Aber Capitan Torres sagte rasch: »Selbstverständlich sieht er nicht so gut aus wie Sie, das ist klar, oder so vornehm. Aber es ist doch eine sehr große Ähnlichkeit. Ich bin überzeugt, das klappt.«

»Na gut«, sagte Colonel Bolivar, »dann sehe ich mir Ihren Schauspieler halt einmal an.«

Eddie saß in der großen schwarzen Limousine auf dem Rücksitz neben Capitan Torres. Vorne saß der Chauffeur und neben ihm ein Leibwächter mit einer Maschinenpistole.

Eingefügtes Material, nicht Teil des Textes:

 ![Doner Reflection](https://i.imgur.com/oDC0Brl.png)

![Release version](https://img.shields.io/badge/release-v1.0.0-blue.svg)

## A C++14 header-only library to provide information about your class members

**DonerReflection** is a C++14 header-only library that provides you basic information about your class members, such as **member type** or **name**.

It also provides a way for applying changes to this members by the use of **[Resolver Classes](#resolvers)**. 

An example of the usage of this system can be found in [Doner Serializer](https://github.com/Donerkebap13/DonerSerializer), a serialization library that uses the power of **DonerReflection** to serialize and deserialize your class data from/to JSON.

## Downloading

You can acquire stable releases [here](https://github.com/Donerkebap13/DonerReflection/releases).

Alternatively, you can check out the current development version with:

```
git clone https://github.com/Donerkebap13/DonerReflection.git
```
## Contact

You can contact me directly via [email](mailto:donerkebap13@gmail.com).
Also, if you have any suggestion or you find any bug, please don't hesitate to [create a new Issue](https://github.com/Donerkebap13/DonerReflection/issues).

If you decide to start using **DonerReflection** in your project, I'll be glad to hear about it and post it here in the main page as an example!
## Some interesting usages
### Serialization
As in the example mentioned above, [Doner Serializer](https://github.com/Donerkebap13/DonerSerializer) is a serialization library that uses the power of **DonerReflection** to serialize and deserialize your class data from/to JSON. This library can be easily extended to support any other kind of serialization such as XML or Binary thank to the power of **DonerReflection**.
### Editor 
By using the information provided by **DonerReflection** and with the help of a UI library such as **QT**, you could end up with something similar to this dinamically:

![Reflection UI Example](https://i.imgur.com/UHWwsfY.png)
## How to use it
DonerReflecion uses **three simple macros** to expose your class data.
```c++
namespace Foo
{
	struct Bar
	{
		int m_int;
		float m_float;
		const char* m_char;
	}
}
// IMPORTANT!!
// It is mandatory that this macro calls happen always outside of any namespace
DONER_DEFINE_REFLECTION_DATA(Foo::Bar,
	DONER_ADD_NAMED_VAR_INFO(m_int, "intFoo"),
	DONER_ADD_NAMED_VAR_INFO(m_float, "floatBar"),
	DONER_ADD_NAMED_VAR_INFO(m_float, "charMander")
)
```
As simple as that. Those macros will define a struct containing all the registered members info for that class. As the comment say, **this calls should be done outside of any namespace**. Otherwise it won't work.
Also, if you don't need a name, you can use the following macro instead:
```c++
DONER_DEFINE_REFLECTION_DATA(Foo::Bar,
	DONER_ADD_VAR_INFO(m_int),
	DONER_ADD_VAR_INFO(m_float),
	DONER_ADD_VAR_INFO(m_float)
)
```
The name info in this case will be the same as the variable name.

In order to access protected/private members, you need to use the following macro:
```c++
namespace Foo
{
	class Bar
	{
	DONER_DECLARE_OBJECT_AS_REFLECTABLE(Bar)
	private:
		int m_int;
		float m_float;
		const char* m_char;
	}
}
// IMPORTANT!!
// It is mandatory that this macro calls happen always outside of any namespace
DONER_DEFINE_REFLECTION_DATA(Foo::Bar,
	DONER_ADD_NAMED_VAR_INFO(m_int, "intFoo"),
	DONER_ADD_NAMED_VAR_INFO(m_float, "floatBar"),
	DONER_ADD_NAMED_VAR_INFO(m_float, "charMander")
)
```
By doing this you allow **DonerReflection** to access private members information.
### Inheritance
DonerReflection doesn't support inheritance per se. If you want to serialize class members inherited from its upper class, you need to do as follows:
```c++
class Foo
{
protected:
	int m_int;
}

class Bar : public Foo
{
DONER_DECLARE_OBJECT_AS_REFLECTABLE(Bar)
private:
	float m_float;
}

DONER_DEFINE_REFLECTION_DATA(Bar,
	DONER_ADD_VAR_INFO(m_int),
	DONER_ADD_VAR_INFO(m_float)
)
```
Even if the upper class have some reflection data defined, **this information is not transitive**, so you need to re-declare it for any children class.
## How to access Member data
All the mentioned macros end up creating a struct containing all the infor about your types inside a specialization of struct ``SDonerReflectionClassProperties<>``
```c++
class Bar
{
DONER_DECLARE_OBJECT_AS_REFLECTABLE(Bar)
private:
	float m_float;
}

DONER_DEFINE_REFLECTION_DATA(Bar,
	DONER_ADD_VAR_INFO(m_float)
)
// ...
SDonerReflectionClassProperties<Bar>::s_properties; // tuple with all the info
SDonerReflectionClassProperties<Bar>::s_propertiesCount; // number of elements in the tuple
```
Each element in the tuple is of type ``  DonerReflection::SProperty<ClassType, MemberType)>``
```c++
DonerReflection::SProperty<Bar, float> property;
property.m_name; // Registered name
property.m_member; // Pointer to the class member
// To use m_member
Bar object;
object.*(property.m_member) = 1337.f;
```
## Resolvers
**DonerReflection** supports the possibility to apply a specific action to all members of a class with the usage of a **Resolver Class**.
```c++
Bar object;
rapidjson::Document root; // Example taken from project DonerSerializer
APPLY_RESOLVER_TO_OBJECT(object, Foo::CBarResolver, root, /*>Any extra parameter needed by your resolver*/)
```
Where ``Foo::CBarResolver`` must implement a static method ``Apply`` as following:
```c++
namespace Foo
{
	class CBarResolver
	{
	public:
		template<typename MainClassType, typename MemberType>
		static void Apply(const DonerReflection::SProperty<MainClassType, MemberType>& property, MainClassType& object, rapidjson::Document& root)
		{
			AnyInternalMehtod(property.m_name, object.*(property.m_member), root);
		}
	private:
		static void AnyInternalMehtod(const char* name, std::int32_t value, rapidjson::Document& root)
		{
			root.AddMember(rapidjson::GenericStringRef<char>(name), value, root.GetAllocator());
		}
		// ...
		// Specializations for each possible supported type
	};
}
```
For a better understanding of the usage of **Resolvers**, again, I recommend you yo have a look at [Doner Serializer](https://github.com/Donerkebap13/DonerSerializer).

Das verwunderte ihn denn doch.

»Wieso«, fragte er, »hat der Mann eine Maschinenpistole?«

Capitan Torres sah ihn an und erklärte: »Es kommen manchmal wilde Tiere von den Bergen herab.«

»Ach so«, sagte Eddie.

Als sie am Palast ankamen, instruierte Capitan Torres den Chauffeur, zum Hintereingang zu fahren. Dort standen bewaffnete Wächter am Tor, aber als sie die Limousine von Capitan Torres erkannten, winkten sie sie ohne weiteres durch.

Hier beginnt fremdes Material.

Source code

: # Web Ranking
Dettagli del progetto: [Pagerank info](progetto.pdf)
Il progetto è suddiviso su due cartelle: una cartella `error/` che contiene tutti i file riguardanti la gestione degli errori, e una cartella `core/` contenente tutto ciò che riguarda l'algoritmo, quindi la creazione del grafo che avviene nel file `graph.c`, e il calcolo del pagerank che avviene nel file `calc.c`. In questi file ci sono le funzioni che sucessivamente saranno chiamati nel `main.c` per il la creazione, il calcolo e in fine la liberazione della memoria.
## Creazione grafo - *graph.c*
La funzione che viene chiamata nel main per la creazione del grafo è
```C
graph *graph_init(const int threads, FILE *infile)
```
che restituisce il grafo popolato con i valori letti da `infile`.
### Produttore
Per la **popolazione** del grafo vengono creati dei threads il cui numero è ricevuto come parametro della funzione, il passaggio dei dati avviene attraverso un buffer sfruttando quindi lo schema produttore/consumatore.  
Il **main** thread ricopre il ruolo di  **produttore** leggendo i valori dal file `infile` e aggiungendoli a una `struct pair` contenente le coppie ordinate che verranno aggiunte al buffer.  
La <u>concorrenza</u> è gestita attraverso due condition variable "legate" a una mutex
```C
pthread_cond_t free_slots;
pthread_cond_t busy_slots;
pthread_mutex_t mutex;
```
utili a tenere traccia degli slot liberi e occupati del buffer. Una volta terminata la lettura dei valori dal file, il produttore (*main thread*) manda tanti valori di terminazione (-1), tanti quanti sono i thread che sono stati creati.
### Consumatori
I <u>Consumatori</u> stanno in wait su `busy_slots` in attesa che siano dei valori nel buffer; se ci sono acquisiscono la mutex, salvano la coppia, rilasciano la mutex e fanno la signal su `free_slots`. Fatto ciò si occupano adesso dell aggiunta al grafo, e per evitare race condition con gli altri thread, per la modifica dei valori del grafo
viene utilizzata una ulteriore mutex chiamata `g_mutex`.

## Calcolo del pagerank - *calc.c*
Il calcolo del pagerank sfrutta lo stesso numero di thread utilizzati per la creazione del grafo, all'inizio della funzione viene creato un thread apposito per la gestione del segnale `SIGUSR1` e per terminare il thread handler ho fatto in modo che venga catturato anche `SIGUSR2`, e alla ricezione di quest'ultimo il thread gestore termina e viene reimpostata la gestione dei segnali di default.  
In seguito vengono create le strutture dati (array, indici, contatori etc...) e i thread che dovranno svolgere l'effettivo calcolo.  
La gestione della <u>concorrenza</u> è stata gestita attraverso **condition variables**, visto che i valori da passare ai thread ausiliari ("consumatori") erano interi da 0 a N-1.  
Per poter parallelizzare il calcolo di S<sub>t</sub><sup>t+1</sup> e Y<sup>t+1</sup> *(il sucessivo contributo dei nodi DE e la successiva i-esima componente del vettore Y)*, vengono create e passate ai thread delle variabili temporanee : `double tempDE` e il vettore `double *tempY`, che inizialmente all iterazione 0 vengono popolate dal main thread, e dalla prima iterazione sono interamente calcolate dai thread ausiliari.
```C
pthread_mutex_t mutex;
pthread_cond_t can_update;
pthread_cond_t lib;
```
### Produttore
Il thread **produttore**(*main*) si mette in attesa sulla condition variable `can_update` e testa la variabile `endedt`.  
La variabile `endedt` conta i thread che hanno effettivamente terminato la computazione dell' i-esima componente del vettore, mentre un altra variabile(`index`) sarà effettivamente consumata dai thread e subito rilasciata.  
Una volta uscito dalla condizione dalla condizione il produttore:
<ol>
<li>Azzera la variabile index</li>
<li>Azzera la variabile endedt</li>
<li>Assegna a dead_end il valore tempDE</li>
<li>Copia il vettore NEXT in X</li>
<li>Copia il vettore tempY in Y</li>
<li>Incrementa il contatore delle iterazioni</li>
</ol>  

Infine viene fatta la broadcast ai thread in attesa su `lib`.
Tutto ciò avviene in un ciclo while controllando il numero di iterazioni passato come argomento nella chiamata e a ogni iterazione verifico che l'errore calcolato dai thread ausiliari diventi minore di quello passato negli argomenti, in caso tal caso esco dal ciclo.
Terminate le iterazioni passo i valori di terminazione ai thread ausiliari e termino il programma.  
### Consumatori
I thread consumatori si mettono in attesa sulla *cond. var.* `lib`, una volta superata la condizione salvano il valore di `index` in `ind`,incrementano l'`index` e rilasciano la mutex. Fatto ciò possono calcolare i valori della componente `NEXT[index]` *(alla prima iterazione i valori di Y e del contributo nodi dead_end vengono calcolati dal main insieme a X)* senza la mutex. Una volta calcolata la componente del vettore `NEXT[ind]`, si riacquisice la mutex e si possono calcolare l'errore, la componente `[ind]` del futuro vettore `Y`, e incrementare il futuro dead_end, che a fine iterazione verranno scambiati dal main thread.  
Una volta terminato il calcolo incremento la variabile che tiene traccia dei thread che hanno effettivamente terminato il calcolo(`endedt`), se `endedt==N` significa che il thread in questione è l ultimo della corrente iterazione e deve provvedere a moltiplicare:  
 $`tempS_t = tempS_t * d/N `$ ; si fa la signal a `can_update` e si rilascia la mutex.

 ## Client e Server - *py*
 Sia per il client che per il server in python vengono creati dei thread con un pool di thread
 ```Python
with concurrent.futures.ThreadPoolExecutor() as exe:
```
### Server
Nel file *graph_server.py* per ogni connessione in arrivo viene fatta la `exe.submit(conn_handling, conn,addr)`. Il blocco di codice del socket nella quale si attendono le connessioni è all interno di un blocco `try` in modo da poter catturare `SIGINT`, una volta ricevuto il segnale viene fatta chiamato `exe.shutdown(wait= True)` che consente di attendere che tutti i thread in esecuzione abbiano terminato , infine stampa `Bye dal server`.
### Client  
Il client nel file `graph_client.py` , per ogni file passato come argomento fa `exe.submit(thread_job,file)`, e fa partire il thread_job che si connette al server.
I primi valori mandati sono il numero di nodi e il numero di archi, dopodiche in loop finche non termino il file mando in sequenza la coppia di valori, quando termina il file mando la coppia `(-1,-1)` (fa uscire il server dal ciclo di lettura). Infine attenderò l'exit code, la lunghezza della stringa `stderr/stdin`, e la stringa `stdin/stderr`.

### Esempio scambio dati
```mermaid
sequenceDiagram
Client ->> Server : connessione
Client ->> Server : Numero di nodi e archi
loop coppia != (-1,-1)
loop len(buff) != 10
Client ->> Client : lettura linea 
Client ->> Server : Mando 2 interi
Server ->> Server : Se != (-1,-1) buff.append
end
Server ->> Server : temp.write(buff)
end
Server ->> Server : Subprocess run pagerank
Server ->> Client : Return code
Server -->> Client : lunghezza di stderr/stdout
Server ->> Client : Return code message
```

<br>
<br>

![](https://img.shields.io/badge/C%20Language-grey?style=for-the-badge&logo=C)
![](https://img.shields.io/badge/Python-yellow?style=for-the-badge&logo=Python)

Eddie war fassungslos über die Größe des Palastes.

»Das ist ja riesengroß hier«, sagte er.

»Das ist noch gar nichts«, prahlte Capitan Torres, »Colonel Bolivar besitzt Häuser überall in ganz Amador.«

Sie stiegen aus und gingen auf den rückwärtigen Palasteingang zu. Sie betraten den Palast. Capitan Torres achtete darauf, daß niemand zugegen war, der den Schauspieler sehen konnte. Er führte ihn in das Arbeitszimmer Bolivars, in dem dieser schon die ganze Zeit nervös hin und her lief.